A fall in duodenal PGE2 synthesis precedes histological changes and ulceration in the cysteamine model of duodenal ulceration.

The temporal association of histological damage and mucosal prostaglandin E2 (PGE2) synthesis was examined in the cysteamine model of duodenal ulceration in the rat. Four groups of 10 animals were used; a control group (which had a light ether anaesthetic, an i.m. injection of vehicle and were killed 18 h later) and three treatment groups (which were similarly treated but injected with cysteamine (0.3 mg/g body weight) and killed at 6, 18 or 24 h). Estimates of duodenal PGE2 synthesis and histological assessment of mucosal damage were performed. There were four early deaths in the 24-h group due to intra-thoracic haemorrhage.
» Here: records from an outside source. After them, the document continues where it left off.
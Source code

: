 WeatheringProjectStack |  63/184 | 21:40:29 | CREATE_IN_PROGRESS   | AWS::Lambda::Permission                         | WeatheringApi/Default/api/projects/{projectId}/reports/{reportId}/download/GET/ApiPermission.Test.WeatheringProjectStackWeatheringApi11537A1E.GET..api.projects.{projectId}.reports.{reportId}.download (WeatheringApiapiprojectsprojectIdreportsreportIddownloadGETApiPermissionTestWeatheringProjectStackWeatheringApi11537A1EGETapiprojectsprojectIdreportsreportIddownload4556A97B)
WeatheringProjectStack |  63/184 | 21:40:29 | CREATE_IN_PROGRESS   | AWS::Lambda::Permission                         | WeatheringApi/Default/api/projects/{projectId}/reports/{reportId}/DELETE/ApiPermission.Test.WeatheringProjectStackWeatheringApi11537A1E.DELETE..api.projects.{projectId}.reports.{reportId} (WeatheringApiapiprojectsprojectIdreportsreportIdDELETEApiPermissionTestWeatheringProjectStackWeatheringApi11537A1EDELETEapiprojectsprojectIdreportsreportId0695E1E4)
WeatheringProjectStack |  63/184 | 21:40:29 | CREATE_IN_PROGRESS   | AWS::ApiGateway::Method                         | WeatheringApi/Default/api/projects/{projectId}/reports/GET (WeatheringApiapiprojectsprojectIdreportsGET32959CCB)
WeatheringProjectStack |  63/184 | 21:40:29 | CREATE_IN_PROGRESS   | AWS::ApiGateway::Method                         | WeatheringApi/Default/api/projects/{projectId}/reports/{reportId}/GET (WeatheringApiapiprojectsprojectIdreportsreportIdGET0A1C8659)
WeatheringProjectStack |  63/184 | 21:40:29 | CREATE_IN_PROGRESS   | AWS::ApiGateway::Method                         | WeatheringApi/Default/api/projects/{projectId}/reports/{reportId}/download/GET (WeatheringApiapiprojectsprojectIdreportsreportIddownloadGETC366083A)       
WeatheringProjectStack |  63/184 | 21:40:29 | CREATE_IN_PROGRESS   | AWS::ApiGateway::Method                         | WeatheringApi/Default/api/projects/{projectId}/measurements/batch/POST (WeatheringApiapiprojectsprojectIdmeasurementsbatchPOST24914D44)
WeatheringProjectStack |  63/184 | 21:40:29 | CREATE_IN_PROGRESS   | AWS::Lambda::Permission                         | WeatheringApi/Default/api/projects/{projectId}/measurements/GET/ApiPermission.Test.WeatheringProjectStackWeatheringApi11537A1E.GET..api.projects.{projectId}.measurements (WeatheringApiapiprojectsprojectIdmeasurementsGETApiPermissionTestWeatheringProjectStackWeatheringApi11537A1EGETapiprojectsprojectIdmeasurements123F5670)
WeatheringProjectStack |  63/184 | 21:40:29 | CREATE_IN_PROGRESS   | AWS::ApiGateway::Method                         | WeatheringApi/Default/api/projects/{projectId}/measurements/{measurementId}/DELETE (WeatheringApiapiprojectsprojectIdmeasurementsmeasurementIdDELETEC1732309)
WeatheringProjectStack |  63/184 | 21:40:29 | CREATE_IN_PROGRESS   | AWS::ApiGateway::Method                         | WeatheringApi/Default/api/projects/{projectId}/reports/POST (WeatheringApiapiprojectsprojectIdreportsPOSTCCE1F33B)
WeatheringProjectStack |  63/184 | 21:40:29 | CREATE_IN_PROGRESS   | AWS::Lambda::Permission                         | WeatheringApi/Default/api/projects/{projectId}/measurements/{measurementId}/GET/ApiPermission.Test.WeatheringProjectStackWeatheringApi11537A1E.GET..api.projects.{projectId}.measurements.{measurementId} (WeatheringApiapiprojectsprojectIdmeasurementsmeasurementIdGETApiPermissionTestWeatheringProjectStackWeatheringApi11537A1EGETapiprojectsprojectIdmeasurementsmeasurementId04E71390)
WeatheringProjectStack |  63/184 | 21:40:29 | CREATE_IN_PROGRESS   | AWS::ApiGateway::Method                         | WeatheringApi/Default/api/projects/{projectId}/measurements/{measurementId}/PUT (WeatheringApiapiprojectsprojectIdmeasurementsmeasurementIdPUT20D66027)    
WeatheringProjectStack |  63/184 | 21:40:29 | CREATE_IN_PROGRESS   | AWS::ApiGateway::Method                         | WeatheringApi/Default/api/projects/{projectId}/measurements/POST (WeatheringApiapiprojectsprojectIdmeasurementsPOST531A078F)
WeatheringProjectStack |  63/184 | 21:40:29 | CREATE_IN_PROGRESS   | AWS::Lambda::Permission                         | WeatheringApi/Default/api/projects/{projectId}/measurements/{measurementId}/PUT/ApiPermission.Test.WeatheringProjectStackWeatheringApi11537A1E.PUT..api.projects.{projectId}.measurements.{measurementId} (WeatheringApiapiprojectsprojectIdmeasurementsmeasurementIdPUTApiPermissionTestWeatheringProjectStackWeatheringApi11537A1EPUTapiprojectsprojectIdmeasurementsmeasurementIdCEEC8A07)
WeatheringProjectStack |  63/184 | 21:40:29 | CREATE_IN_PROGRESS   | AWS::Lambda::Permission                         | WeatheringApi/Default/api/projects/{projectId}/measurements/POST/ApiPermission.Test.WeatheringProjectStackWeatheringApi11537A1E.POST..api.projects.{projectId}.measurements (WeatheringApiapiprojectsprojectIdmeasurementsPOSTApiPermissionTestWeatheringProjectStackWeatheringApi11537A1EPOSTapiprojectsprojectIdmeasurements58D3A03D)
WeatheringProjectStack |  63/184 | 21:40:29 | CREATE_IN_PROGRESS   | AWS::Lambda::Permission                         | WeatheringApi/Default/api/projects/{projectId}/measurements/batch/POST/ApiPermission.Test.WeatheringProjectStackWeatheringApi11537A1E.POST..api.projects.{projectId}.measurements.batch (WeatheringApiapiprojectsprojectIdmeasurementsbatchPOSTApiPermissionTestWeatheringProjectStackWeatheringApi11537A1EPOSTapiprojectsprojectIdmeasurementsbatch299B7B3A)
The 6-h group appeared normal macroscopically. There were seven established and three early ulcers in the 18-h group and two established and four early ulcers in the survivors of the 24-h group. Microscopically, the 6-h group did not differ from controls, but the 18 and 24-h groups showed evidence of mucosal damage compared to the control group (P less than 0.001). All three treatment groups synthesized less PGE2 than did the control group (P less than 0.001). Thus at 6-h post-injection, a decrease in PGE2 synthesis was evident but mucosal damage occurred later. Histological features correlated negatively with PGE2 synthesis (P less than 0.001).